**WHAT YOU HAVE TO DO:**
Print, in exact form, the lines below from the one containing "Dive into the" through the one containing "Consult with legal", and omit all others.

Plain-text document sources

....................

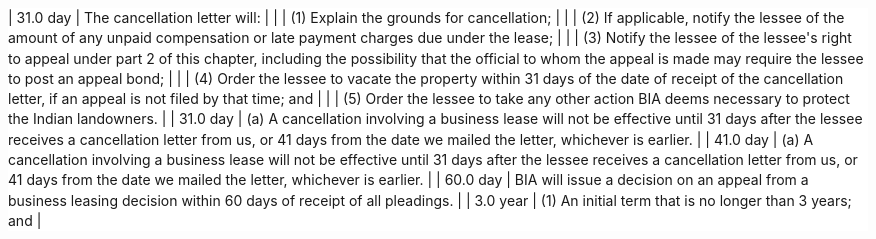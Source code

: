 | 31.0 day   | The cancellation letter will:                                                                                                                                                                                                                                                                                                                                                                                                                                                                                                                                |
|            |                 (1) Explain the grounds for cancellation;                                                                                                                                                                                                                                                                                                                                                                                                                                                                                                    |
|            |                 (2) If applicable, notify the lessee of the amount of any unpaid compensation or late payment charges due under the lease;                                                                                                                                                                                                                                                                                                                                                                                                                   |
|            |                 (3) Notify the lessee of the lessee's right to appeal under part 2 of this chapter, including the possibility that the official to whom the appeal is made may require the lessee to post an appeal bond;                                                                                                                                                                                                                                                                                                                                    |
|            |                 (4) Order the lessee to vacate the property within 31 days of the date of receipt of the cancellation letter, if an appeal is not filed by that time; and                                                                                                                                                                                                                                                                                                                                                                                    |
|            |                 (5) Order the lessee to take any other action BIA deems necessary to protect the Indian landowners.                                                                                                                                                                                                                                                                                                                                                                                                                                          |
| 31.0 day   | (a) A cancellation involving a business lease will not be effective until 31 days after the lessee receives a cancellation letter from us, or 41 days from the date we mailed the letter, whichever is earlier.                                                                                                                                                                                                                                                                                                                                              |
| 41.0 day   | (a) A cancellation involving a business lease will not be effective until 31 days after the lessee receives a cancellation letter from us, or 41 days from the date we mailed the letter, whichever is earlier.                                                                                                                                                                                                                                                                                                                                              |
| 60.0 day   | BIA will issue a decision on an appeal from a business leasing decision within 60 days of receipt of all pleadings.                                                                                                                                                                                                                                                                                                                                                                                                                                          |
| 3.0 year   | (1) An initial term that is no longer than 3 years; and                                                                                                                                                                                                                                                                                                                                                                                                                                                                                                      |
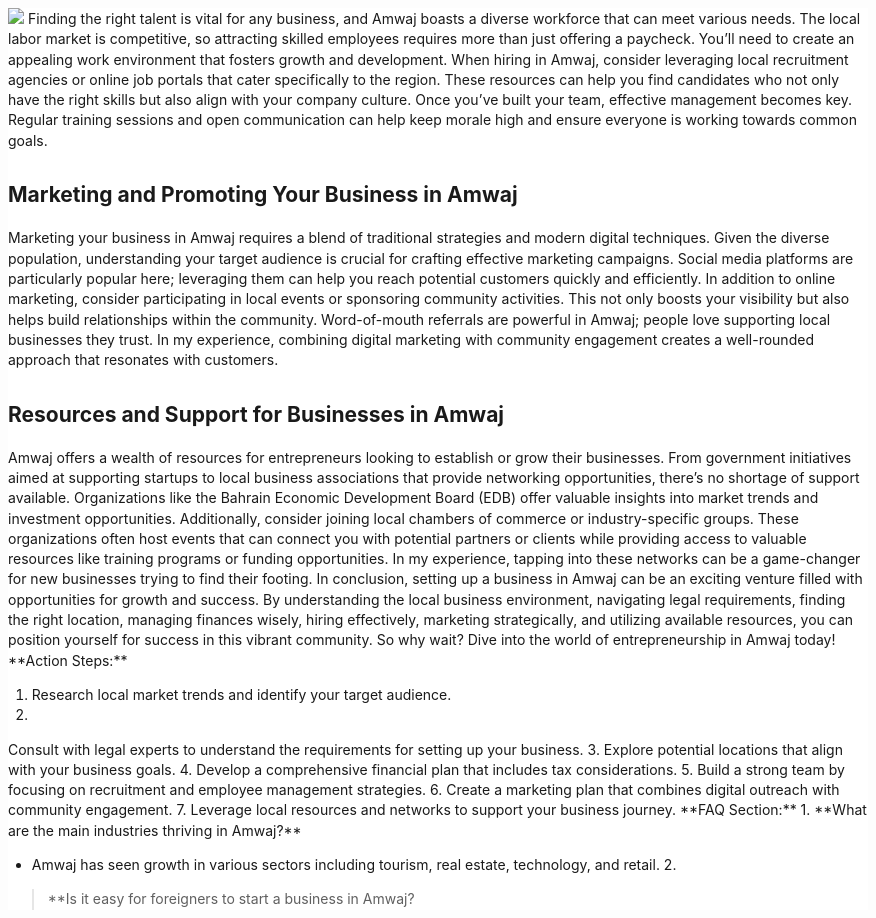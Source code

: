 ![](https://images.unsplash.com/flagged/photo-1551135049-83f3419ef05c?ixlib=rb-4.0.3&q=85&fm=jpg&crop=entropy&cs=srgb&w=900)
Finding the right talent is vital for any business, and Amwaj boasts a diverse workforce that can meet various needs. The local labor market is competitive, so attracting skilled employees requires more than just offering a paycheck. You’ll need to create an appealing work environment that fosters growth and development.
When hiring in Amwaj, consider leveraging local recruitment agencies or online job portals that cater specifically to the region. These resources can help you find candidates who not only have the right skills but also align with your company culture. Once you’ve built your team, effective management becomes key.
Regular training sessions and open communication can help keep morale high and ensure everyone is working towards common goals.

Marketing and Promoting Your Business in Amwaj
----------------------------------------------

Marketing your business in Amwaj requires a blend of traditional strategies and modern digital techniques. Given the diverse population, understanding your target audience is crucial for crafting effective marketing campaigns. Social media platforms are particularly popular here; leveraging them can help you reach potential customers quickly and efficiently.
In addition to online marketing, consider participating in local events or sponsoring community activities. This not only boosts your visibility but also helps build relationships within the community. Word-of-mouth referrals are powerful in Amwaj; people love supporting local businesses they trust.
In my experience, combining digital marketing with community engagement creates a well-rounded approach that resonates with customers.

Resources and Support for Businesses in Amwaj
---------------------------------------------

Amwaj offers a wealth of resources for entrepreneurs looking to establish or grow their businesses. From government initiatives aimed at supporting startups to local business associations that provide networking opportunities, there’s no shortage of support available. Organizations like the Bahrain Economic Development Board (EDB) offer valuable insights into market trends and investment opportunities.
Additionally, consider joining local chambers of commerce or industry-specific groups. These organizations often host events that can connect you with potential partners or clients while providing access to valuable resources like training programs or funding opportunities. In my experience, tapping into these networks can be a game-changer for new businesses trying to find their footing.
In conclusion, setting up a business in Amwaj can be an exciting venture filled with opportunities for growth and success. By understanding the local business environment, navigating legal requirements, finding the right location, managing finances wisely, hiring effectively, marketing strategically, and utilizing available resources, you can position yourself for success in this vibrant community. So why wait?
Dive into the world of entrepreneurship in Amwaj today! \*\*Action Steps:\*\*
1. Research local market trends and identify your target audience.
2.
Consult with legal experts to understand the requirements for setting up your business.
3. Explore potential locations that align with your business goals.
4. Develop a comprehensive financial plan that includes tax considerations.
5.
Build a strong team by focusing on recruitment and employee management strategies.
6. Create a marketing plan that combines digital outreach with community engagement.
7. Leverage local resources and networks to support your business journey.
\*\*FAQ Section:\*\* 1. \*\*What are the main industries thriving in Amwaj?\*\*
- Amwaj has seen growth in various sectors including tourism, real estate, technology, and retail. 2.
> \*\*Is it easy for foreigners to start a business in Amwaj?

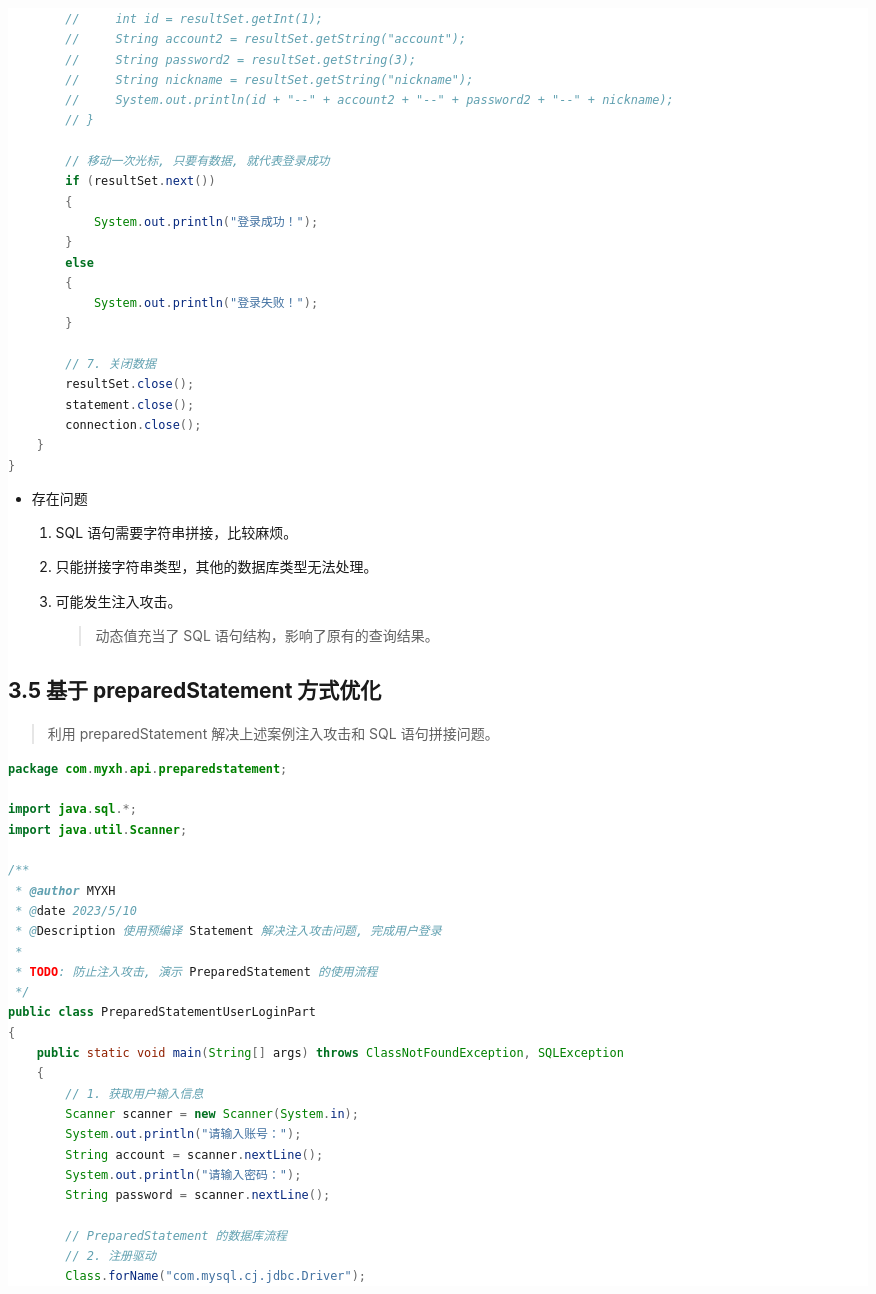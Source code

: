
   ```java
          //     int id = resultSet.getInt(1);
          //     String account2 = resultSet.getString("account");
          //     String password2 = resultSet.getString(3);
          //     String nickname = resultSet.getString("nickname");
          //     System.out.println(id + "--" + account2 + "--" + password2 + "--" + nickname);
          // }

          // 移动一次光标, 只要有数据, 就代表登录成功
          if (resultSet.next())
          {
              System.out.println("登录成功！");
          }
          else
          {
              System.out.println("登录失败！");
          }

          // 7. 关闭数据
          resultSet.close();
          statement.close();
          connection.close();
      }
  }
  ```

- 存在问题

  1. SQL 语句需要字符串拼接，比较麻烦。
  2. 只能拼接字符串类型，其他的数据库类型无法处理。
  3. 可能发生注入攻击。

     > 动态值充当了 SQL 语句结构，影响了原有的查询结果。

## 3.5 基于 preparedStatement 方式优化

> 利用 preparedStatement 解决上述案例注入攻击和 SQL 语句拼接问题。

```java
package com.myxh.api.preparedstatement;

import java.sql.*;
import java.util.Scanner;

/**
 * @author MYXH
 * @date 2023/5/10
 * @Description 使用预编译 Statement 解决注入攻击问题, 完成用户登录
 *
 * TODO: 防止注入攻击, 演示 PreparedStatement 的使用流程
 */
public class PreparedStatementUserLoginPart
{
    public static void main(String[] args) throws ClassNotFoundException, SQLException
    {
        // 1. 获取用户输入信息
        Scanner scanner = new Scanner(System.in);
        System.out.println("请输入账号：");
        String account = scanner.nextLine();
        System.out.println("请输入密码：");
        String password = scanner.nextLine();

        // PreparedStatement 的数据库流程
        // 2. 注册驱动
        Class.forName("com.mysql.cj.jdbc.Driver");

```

....................

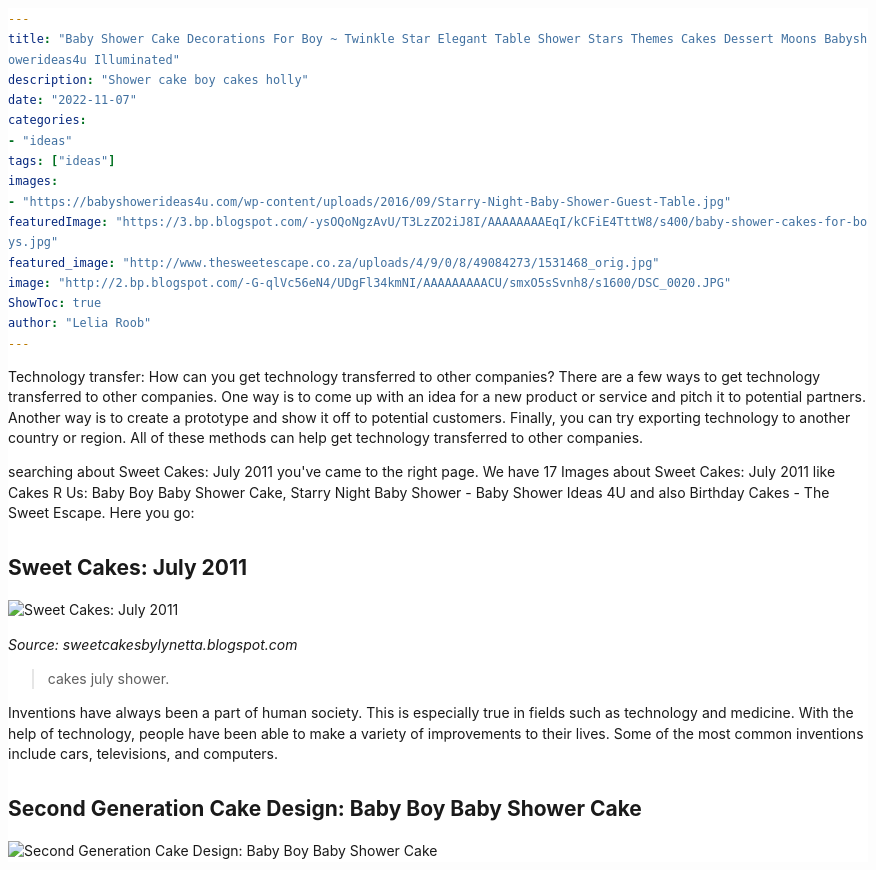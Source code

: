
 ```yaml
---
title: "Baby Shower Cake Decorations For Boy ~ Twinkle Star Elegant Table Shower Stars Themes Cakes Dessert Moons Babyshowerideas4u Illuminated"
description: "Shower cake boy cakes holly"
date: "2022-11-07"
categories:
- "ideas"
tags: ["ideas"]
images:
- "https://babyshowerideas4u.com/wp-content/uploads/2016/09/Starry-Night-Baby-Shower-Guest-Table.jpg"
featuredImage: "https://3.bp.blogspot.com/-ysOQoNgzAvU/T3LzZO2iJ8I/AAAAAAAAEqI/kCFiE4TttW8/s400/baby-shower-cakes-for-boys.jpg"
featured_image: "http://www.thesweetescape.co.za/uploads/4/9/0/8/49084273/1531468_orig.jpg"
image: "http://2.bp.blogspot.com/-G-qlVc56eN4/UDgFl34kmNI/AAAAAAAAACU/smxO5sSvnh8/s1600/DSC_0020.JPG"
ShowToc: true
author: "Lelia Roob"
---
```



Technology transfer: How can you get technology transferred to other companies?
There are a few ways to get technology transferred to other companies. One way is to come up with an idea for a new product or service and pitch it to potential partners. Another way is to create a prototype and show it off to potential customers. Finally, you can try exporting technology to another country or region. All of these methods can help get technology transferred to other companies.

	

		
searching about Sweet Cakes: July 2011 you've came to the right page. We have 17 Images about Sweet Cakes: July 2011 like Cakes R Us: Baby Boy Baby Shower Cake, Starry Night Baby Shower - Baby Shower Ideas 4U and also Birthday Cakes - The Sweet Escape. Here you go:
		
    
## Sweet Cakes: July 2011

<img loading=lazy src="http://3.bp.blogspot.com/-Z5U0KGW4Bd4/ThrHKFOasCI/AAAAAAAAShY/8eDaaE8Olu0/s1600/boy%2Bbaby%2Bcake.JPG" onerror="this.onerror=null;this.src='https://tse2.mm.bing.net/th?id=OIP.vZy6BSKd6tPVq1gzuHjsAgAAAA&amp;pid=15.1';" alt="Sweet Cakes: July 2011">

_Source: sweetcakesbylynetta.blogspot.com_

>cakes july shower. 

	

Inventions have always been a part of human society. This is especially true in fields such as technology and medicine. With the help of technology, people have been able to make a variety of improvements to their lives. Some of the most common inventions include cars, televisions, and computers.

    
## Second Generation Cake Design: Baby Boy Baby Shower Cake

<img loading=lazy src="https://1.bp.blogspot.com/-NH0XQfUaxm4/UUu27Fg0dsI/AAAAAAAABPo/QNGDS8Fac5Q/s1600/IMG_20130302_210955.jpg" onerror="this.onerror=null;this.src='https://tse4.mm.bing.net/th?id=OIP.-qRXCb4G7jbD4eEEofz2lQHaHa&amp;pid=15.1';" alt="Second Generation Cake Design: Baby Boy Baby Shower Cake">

....................

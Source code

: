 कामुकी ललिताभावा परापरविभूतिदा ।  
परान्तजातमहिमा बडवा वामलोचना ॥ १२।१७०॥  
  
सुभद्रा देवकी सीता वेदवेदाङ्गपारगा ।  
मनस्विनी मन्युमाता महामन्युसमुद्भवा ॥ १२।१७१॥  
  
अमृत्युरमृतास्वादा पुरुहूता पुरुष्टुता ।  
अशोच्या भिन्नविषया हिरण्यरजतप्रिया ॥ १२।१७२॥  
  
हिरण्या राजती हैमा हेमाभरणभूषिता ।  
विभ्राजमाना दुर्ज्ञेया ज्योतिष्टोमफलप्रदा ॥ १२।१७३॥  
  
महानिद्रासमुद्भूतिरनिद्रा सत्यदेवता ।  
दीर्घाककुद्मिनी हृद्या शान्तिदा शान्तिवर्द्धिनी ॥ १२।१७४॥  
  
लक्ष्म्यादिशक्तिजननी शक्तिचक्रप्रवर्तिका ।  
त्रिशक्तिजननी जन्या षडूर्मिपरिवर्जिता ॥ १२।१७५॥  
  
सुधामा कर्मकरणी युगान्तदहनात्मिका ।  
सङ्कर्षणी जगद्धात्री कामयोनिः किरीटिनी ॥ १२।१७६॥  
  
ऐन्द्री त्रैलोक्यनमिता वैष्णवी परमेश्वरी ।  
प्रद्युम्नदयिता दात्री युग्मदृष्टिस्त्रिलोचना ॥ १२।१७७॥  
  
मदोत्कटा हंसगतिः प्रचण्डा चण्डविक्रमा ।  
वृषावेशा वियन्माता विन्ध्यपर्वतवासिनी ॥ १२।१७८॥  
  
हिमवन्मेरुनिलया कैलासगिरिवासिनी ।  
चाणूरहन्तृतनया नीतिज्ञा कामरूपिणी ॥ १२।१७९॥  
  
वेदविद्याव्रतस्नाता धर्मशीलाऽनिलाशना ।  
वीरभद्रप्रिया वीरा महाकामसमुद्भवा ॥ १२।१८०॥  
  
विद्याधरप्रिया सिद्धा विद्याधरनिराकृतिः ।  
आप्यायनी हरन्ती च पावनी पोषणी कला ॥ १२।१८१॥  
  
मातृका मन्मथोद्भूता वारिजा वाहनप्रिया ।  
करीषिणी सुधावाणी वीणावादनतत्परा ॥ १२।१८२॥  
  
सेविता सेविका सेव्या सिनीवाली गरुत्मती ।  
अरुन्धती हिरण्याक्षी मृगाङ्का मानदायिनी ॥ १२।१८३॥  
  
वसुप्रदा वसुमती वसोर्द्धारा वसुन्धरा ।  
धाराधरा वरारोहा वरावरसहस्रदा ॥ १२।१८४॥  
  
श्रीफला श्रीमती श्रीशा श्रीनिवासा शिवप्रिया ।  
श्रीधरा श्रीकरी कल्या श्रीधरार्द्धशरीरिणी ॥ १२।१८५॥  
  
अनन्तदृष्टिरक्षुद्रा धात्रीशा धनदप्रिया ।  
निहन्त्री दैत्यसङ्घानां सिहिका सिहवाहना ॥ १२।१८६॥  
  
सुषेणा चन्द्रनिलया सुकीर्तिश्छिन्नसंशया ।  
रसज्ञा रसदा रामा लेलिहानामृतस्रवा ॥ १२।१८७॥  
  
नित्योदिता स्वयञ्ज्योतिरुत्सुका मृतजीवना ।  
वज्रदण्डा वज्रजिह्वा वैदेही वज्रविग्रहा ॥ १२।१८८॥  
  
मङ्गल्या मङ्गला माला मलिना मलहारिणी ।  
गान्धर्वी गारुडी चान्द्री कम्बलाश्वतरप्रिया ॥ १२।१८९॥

....................

**SOLUTION TO THIS EXERCISE:**
Dive into the world of entrepreneurship in Amwaj today! \*\*Action Steps:\*\*
1. Research local market trends and identify your target audience.
2.
Consult with legal experts to understand the requirements for setting up your business.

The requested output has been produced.